Shein erhöht Druck auf London mit vertraulicher IPO-Anmeldung in Hongkong
Shein hat vergangene Woche vertraulich einen Börsengang an der Hong Kong Stock Exchange (HKEX) beantragt. Damit verschärft der Online-Modehändler den Druck auf die britische Finanzaufsicht, die eine parallele IPO-Zulassung in London bislang blockiert. Die Singapore-basierten, ursprünglich aus China stammenden Fast-Fashion-Spezialisten wollen sich nach drei Jahren regulatorischen Stillstands neue Optionen öffnen.
Zentrale Streitfrage ist die Sprache im Risikoteil des Prospekts, insbesondere die Offenlegung möglicher Lieferkettenverbindungen zur chinesischen Region Xinjiang. Die britische Financial Conduct Authority (FCA) hatte eine Version des Prospekts bereits genehmigt, doch Peking lehnte diese ab. Die China Securities Regulatory Commission (CSRC) verlangt eine andere Formulierung der politisch sensiblen Risiken – insbesondere im Umgang mit westlichen Vorwürfen zu Menschenrechtsverletzungen an der uigurischen Minderheit.
Die neue HKEX-Anmeldung ist somit nicht nur eine strategische Ausweichbewegung, sondern gezielter Hebel, um London zu einem Kompromiss zu zwingen. Laut mit dem Verfahren vertrauten Personen hofft Shein, dass ein von der CSRC genehmigter Prospekt in Hongkong auch in London als Grundlage für einen IPO akzeptiert werden könnte. Bisher jedoch scheint eine Einigung unwahrscheinlich.
Die geopolitische Gemengelage spitzt sich zu: Ursprünglich hatte Shein 2023 eine Notierung an der US-Börse angestrebt, scheiterte aber an der SEC. Nun also Hongkong, mit Rückenwind aus Peking, das chinesische Unternehmen zunehmend ermutigt, auf heimische Märkte zu setzen. Ein Dual-Listing – in Hongkong und London – gilt bei einem regulatorischen Durchbruch weiterhin als Option.
Shein verfügt über rund 12 Mrd. US-Dollar an Barmitteln und ist nicht unter zeitlichem Druck. Doch Investoren und Banken – darunter Goldman Sachs, Morgan Stanley und JPMorgan – drängen auf einen Abschluss. Ihre Vergütung hängt vom Erfolg des IPOs ab.
Eine weitere Herausforderung stellt die Bewertung dar: Zwar stiegen die Umsätze 2024 um 19 % auf 38 Mrd. US-Dollar, doch der Nettogewinn fiel um fast 40 % auf rund 1 Mrd. US-Dollar – was Fragen zur Nachhaltigkeit des 66-Milliarden-Dollar-Bewertungsniveaus aufwirft, das 2022 im privaten Markt erzielt wurde.

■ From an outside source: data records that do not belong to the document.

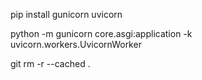 pip install gunicorn uvicorn

python -m gunicorn core.asgi:application -k uvicorn.workers.UvicornWorker

git rm -r --cached . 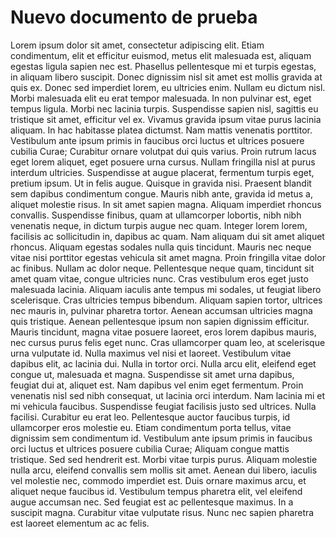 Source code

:# Nuevo documento de prueba

Lorem ipsum dolor sit amet, consectetur adipiscing elit. Etiam condimentum, elit et efficitur euismod, metus elit malesuada est, aliquam egestas ligula sapien nec est. Phasellus pellentesque mi et turpis egestas, in aliquam libero suscipit. Donec dignissim nisl sit amet est mollis gravida at quis ex. Donec sed imperdiet lorem, eu ultricies enim. Nullam eu dictum nisl. Morbi malesuada elit eu erat tempor malesuada. In non pulvinar est, eget tempus ligula.
Morbi nec lacinia turpis. Suspendisse sapien nisl, sagittis eu tristique sit amet, efficitur vel ex. Vivamus gravida ipsum vitae purus lacinia aliquam. In hac habitasse platea dictumst. Nam mattis venenatis porttitor. Vestibulum ante ipsum primis in faucibus orci luctus et ultrices posuere cubilia Curae; Curabitur ornare volutpat dui quis varius. Proin rutrum lacus eget lorem aliquet, eget posuere urna cursus. Nullam fringilla nisl at purus interdum ultricies. Suspendisse at augue placerat, fermentum turpis eget, pretium ipsum. Ut in felis augue. Quisque in gravida nisi. Praesent blandit sem dapibus condimentum congue. Mauris nibh ante, gravida id metus a, aliquet molestie risus.
In sit amet sapien magna. Aliquam imperdiet rhoncus convallis. Suspendisse finibus, quam at ullamcorper lobortis, nibh nibh venenatis neque, in dictum turpis augue nec quam. Integer lorem lorem, facilisis ac sollicitudin in, dapibus ac quam. Nam aliquam dui sit amet aliquet rhoncus. Aliquam egestas sodales nulla quis tincidunt. Mauris nec neque vitae nisi porttitor egestas vehicula sit amet magna. Proin fringilla vitae dolor ac finibus. Nullam ac dolor neque. Pellentesque neque quam, tincidunt sit amet quam vitae, congue ultricies nunc. Cras vestibulum eros eget justo malesuada lacinia. Aliquam iaculis ante tempus mi sodales, ut feugiat libero scelerisque. Cras ultricies tempus bibendum. Aliquam sapien tortor, ultrices nec mauris in, pulvinar pharetra tortor. Aenean accumsan ultricies magna quis tristique. Aenean pellentesque ipsum non sapien dignissim efficitur.
Mauris tincidunt, magna vitae posuere laoreet, eros lorem dapibus mauris, nec cursus purus felis eget nunc. Cras ullamcorper quam leo, at scelerisque urna vulputate id. Nulla maximus vel nisi et laoreet. Vestibulum vitae dapibus elit, ac lacinia dui. Nulla in tortor orci. Nulla arcu elit, eleifend eget congue ut, malesuada et magna. Suspendisse sit amet urna dapibus, feugiat dui at, aliquet est. Nam dapibus vel enim eget fermentum. Proin venenatis nisl sed nibh consequat, ut lacinia orci interdum. Nam lacinia mi et mi vehicula faucibus. Suspendisse feugiat facilisis justo sed ultrices. Nulla facilisi. Curabitur eu erat leo.
Pellentesque auctor faucibus turpis, id ullamcorper eros molestie eu. Etiam condimentum porta tellus, vitae dignissim sem condimentum id. Vestibulum ante ipsum primis in faucibus orci luctus et ultrices posuere cubilia Curae; Aliquam congue mattis tristique. Sed sed hendrerit est. Morbi vitae turpis purus. Aliquam molestie nulla arcu, eleifend convallis sem mollis sit amet. Aenean dui libero, iaculis vel molestie nec, commodo imperdiet est. Duis ornare maximus arcu, et aliquet neque faucibus id. Vestibulum tempus pharetra elit, vel eleifend augue accumsan nec. Sed feugiat est ac pellentesque maximus. In a suscipit magna. Curabitur vitae vulputate risus. Nunc nec sapien pharetra est laoreet elementum ac ac felis.
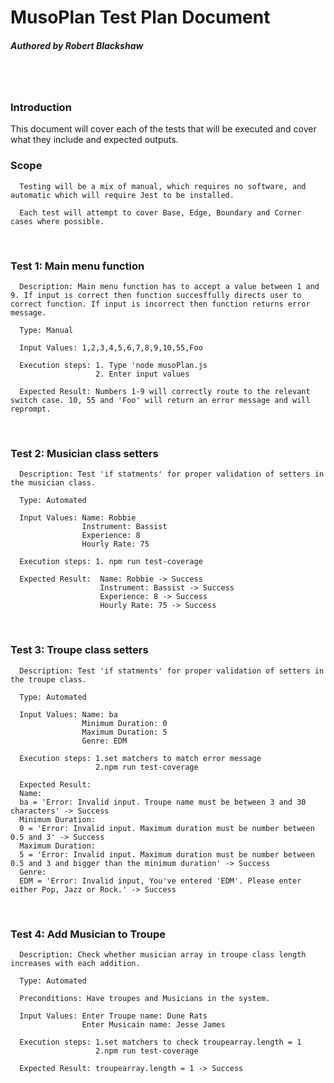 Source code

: # MusoPlan Test Plan Document
##### Authored by Robert Blackshaw
<br /><br />

### Introduction


   This document will cover each of the tests that will be executed and cover what they include and expected outputs.
<br />

### Scope

      Testing will be a mix of manual, which requires no software, and automatic which will require Jest to be installed.

      Each test will attempt to cover Base, Edge, Boundary and Corner cases where possible.
<br />

### Test 1: Main menu function
      Description: Main menu function has to accept a value between 1 and 9. If input is correct then function succesffully directs user to correct function. If input is incorrect then function returns error message.

      Type: Manual

      Input Values: 1,2,3,4,5,6,7,8,9,10,55,Foo

      Execution steps: 1. Type 'node musoPlan.js
                       2. Enter input values

      Expected Result: Numbers 1-9 will correctly route to the relevant switch case. 10, 55 and 'Foo' will return an error message and will reprompt.


<br />

### Test 2: Musician class setters
      Description: Test 'if statments' for proper validation of setters in the musician class.

      Type: Automated

      Input Values: Name: Robbie
                    Instrument: Bassist
                    Experience: 8
                    Hourly Rate: 75

      Execution steps: 1. npm run test-coverage

      Expected Result:  Name: Robbie -> Success
                        Instrument: Bassist -> Success
                        Experience: 8 -> Success
                        Hourly Rate: 75 -> Success
      
<br />

### Test 3: Troupe class setters
      Description: Test 'if statments' for proper validation of setters in the troupe class.

      Type: Automated

      Input Values: Name: ba
                    Minimum Duration: 0
                    Maximum Duration: 5
                    Genre: EDM

      Execution steps: 1.set matchers to match error message
                       2.npm run test-coverage

      Expected Result:
      Name: 
      ba = 'Error: Invalid input. Troupe name must be between 3 and 30 characters' -> Success
      Minimum Duration:
      0 = 'Error: Invalid input. Maximum duration must be number between 0.5 and 3' -> Success
      Maximum Duration:
      5 = 'Error: Invalid input. Maximum duration must be number between 0.5 and 3 and bigger than the minimum duration' -> Success
      Genre:
      EDM = 'Error: Invalid input, You've entered 'EDM'. Please enter either Pop, Jazz or Rock.' -> Success
      
<br />

### Test 4: Add Musician to Troupe
      Description: Check whether musician array in troupe class length increases with each addition.

      Type: Automated

      Preconditions: Have troupes and Musicians in the system.

      Input Values: Enter Troupe name: Dune Rats
                    Enter Musicain name: Jesse James

      Execution steps: 1.set matchers to check troupearray.length = 1
                       2.npm run test-coverage

      Expected Result: troupearray.length = 1 -> Success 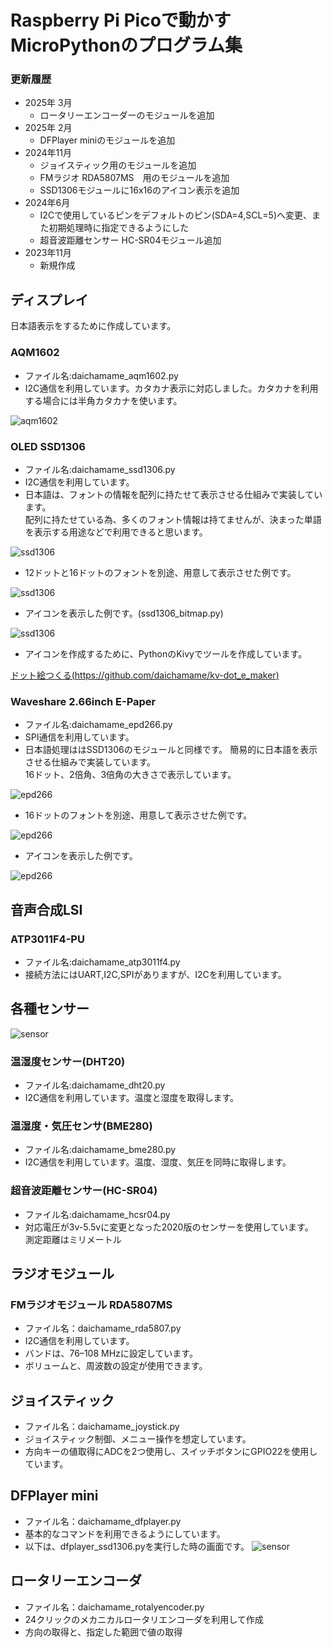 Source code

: # Raspberry Pi Picoで動かすMicroPythonのプログラム集


### 更新履歴 ###
  * 2025年 3月
    - ロータリーエンコーダーのモジュールを追加
  * 2025年 2月
    - DFPlayer miniのモジュールを追加
  * 2024年11月
    - ジョイスティック用のモジュールを追加
    - FMラジオ RDA5807MS　用のモジュールを追加
    - SSD1306モジュールに16x16のアイコン表示を追加
  * 2024年6月
    - I2Cで使用しているピンをデフォルトのピン(SDA=4,SCL=5)へ変更、また初期処理時に指定できるようにした
    - 超音波距離センサー HC-SR04モジュール追加
  * 2023年11月
    - 新規作成

## ディスプレイ

日本語表示をするために作成しています。

### AQM1602
* ファイル名:daichamame_aqm1602.py
* I2C通信を利用しています。カタカナ表示に対応しました。カタカナを利用する場合には半角カタカナを使います。

![aqm1602](img/aqm1602_1.png)


### OLED SSD1306
* ファイル名:daichamame_ssd1306.py
* I2C通信を利用しています。
* 日本語は、フォントの情報を配列に持たせて表示させる仕組みで実装しています。<br>
配列に持たせている為、多くのフォント情報は持てませんが、決まった単語を表示する用途などで利用できると思います。

![ssd1306](img/ssd1306_0.png)

* 12ドットと16ドットのフォントを別途、用意して表示させた例です。<br>

![ssd1306](img/ssd1306_1.png)


* アイコンを表示した例です。(ssd1306_bitmap.py)

![ssd1306](img/ssd1306_2.png)


* アイコンを作成するために、PythonのKivyでツールを作成しています。

[ドット絵つくる(https://github.com/daichamame/kv-dot_e_maker)](https://github.com/daichamame/kv-dot_e_maker)


### Waveshare 2.66inch E-Paper
* ファイル名:daichamame_epd266.py
* SPI通信を利用しています。
* 日本語処理ははSSD1306のモジュールと同様です。
簡易的に日本語を表示させる仕組みで実装しています。<br>
16ドット、2倍角、3倍角の大きさで表示しています。

![epd266](img/epd266_1.png)


* 16ドットのフォントを別途、用意して表示させた例です。

![epd266](img/epd266_2.png)

* アイコンを表示した例です。

![epd266](img/epd266_3.png)

## 音声合成LSI
### ATP3011F4-PU
* ファイル名:daichamame_atp3011f4.py
* 接続方法にはUART,I2C,SPIがありますが、I2Cを利用しています。

## 各種センサー

![sensor](img/sensor_1.png)


### 温湿度センサー(DHT20)
* ファイル名:daichamame_dht20.py
* I2C通信を利用しています。温度と湿度を取得します。

### 温湿度・気圧センサ(BME280)
* ファイル名:daichamame_bme280.py
* I2C通信を利用しています。温度、湿度、気圧を同時に取得します。

### 超音波距離センサー(HC-SR04)
* ファイル名:daichamame_hcsr04.py
* 対応電圧が3v-5.5vに変更となった2020版のセンサーを使用しています。<br>
測定距離はミリメートル


## ラジオモジュール ##
### FMラジオモジュール RDA5807MS ###
* ファイル名：daichamame_rda5807.py
* I2C通信を利用しています。
* バンドは、76–108 MHzに設定しています。
* ボリュームと、周波数の設定が使用できます。

## ジョイスティック ##
* ファイル名：daichamame_joystick.py
* ジョイスティック制御、メニュー操作を想定しています。
* 方向キーの値取得にADCを2つ使用し、スイッチボタンにGPIO22を使用しています。

## DFPlayer mini ##
* ファイル名：daichamame_dfplayer.py
* 基本的なコマンドを利用できるようにしています。
* 以下は、dfplayer_ssd1306.pyを実行した時の画面です。
![sensor](img/dfplayer.png)

## ロータリーエンコーダ ##
* ファイル名：daichamame_rotalyencoder.py
* 24クリックのメカニカルロータリエンコーダを利用して作成
* 方向の取得と、指定した範囲で値の取得

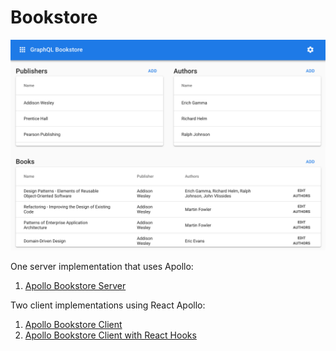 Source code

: Bookstore
=================

![Screen Shot](assets/screen-shot.png)

One server implementation that uses Apollo:
1. [Apollo Bookstore Server](./apollo-bookstore-server)

Two client implementations using React Apollo:
1. [Apollo Bookstore Client](./apollo-bookstore-client)
2. [Apollo Bookstore Client with React Hooks](./apollo-bookstore-client-with-hooks)
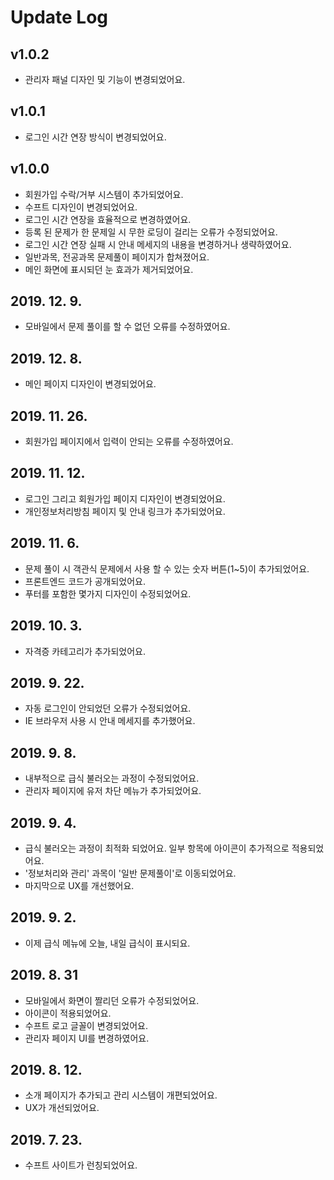 # Update Log

## v1.0.2
- 관리자 패널 디자인 및 기능이 변경되었어요.

## v1.0.1
- 로그인 시간 연장 방식이 변경되었어요.

## v1.0.0
- 회원가입 수락/거부 시스템이 추가되었어요.
- 수프트 디자인이 변경되었어요.
- 로그인 시간 연장을 효율적으로 변경하였어요.
- 등록 된 문제가 한 문제일 시 무한 로딩이 걸리는 오류가 수정되었어요.
- 로그인 시간 연장 실패 시 안내 메세지의 내용을 변경하거나 생략하였어요.
- 일반과목, 전공과목 문제풀이 페이지가 합쳐졌어요.
- 메인 화면에 표시되던 눈 효과가 제거되었어요.

## 2019. 12. 9.
- 모바일에서 문제 풀이를 할 수 없던 오류를 수정하였어요.

## 2019. 12. 8.
- 메인 페이지 디자인이 변경되었어요.

## 2019. 11. 26.
- 회원가입 페이지에서 입력이 안되는 오류를 수정하였어요.

## 2019. 11. 12.
- 로그인 그리고 회원가입 페이지 디자인이 변경되었어요.
- 개인정보처리방침 페이지 및 안내 링크가 추가되었어요.

## 2019. 11. 6.
- 문제 풀이 시 객관식 문제에서 사용 할 수 있는 숫자 버튼(1~5)이 추가되었어요.
- 프론트엔드 코드가 공개되었어요.
- 푸터를 포함한 몇가지 디자인이 수정되었어요.

## 2019. 10. 3.
- 자격증 카테고리가 추가되었어요.

## 2019. 9. 22.
- 자동 로그인이 안되었던 오류가 수정되었어요.
- IE 브라우저 사용 시 안내 메세지를 추가했어요.

## 2019. 9. 8.
- 내부적으로 급식 불러오는 과정이 수정되었어요.
- 관리자 페이지에 유저 차단 메뉴가 추가되었어요.

## 2019. 9. 4.
- 급식 불러오는 과정이 최적화 되었어요. 일부 항목에 아이콘이 추가적으로 적용되었어요.
- '정보처리와 관리' 과목이 '일반 문제풀이'로 이동되었어요.
- 마지막으로 UX를 개선했어요.

## 2019. 9. 2.
- 이제 급식 메뉴에 오늘, 내일 급식이 표시되요.

## 2019. 8. 31
- 모바일에서 화면이 짤리던 오류가 수정되었어요.
- 아이콘이 적용되었어요.
- 수프트 로고 글꼴이 변경되었어요.
- 관리자 페이지 UI를 변경하였어요.

## 2019. 8. 12.
- 소개 페이지가 추가되고 관리 시스템이 개편되었어요.
- UX가 개선되었어요.

## 2019. 7. 23.
- 수프트 사이트가 런칭되었어요. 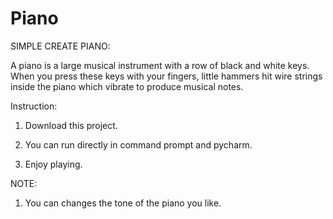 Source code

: # Piano

SIMPLE CREATE PIANO:

A piano is a large musical instrument with a row of black and white keys. When you press these keys with your fingers, little hammers hit wire strings inside the piano which vibrate to produce musical notes.

Instruction:

1. Download this project.

2. You can run directly in command prompt and pycharm.

3. Enjoy playing.

NOTE:

1. You can changes the tone of the piano you like.
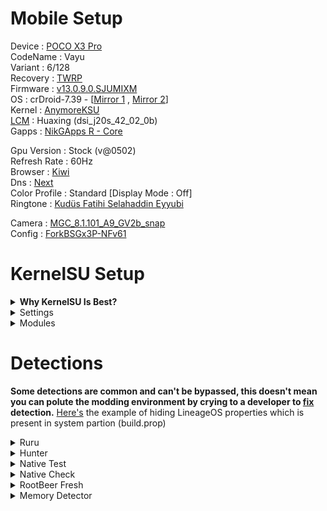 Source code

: # Mobile Setup

Device : [POCO X3 Pro](https://www.gsmarena.com/xiaomi_poco_x3_pro-10802.php)<br>
CodeName : Vayu<br>
Variant : 6/128<br>
Recovery : [TWRP](https://eu.dl.twrp.me/vayu/twrp-3.7.1_12-0-vayu.img.html)<br>
Firmware : [v13.0.9.0.SJUMIXM](https://xiaomifirmwareupdater.com/firmware/vayu/stable/V13.0.9.0.SJUMIXM/)<br>
OS : crDroid-7.39 - [[Mirror 1](https://sourceforge.net/projects/chiteroman/files/vayu/crDroid%20v7%20%28A11%29/crDroidAndroid-11.0-20240507-vayu-v7.39.zip/download) , [Mirror 2](https://drive.google.com/file/d/1fEUofBML5ht6Kaogp-RhlN74TewoWsya/view?usp=sharing)]<br>
Kernel : [AnymoreKSU](https://xdaforums.com/t/anymoreproject-kernel-for-poco-x3-pro.4658138/)<br>
[LCM](https://play.google.com/store/apps/details?id=ru.andr7e.deviceinfohw) : Huaxing (dsi_j20s_42_02_0b)<br>
Gapps : [NikGApps R - Core](https://sourceforge.net/projects/nikgapps/files/Releases/NikGapps-R/)<br>

Gpu Version : Stock (v@0502)<br>
Refresh Rate : 60Hz<br>
Browser : [Kiwi](https://play.google.com/store/apps/details?id=com.kiwibrowser.browser)<br>
Dns : [Next](https://nextdns.io)<br>
Color Profile : Standard [Display Mode : Off]<br>
Ringtone : [Kudüs Fatihi Selahaddin Eyyubi](https://github.com/ToucH9000/Mobile-Setup/raw/main/Files/O-Kutlu-Zaferin.zip)

Camera : [MGC_8.1.101_A9_GV2b_snap](https://1-dontsharethislink.celsoazevedo.com/file/filesc/MGC_8.1.101_A9_GV2b_snap.apk)<br>
Config : [ForkBSGx3P-NFv61](https://github.com/BEASTover9000/Mobile-Specification/releases/tag/v61)<br>

# KernelSU Setup

<details>
  <summary><b>Why KernelSU Is Best?</b></summary>
  <br>
  
1. Module system based on [OverlayFS](https://en.m.wikipedia.org/wiki/OverlayFS).
2. Lock up the root power in a cage through [App Profile](https://kernelsu.org/guide/app-profile.html).<br>
</details>

<details>
  <summary>Settings</summary>
  <br>
  
![Settings](./Media/Settings.jpg)
</details>

<details>
  <summary>Modules</summary>
  <br>

  1. [Shamiko](https://github.com/LSPosed/LSPosed.github.io/releases)
  2. [Zygisk Next](https://github.com/Dr-TSNG/ZygiskNext/releases)
  3. [LSPosed MOD](https://github.com/pumPCin/LSPosed/actions)
</details>

# Detections

**Some detections are common and can't be bypassed, this doesn't mean you can polute the modding environment by crying to a developer to [fix](https://github.com/ToucH9000/PIFvayuLOS/blob/main/Details.md) detection.** [Here's](https://github.com/ToucH9000/Mobile-Setup/blob/main/Files/CRDbuild.prop) the example of hiding LineageOS properties which is present in system partion (build.prop)

<details>
  <summary>Ruru</summary>
<br>

![Ruru](./Media/Ruru.jpg)
</details>
<details>
  <summary>Hunter</summary>
<br>

![Hunter](./Media/Hunter.jpg)
</details>
<details>
  <summary>Native Test</summary>
<br>

![Native-Test](./Media/Native-Test.jpg)
</details>
<details>
  <summary>Native Check</summary>
<br>

![Native-Check](./Media/Native-Check.jpg)
</details>
<details>
  <summary>RootBeer Fresh</summary>
<br>

![RootbBeer-Fresh](./Media/RootBeer-Fresh.jpg)
</details>
<details>
  <summary>Memory Detector</summary>
<br>

![Memory-Detector](./Media/Memory-Detector.jpg)
</details>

Positiv wirkt, dass sich der Rückzug des chinesischen Konkurrenten Temu aus dem US-Markt und die nach wie vor starken USA-Verkäufe stabilisierend auf die Profitabilität ausgewirkt haben sollen. Zwar entfiel die Zollbefreiung, doch Sheins operative Marge sei laut internen Quellen wieder deutlich gestiegen.
Die FCA, HKEX und Shein lehnten eine Stellungnahme ab. Die politische Dimension indes ist offensichtlich: Die IPO-Zukunft eines globalen E-Commerce-Schwergewichts hängt nun weniger von Investoreninteresse als von geopolitischem Sprachgebrauch in Risikoprospekten ab.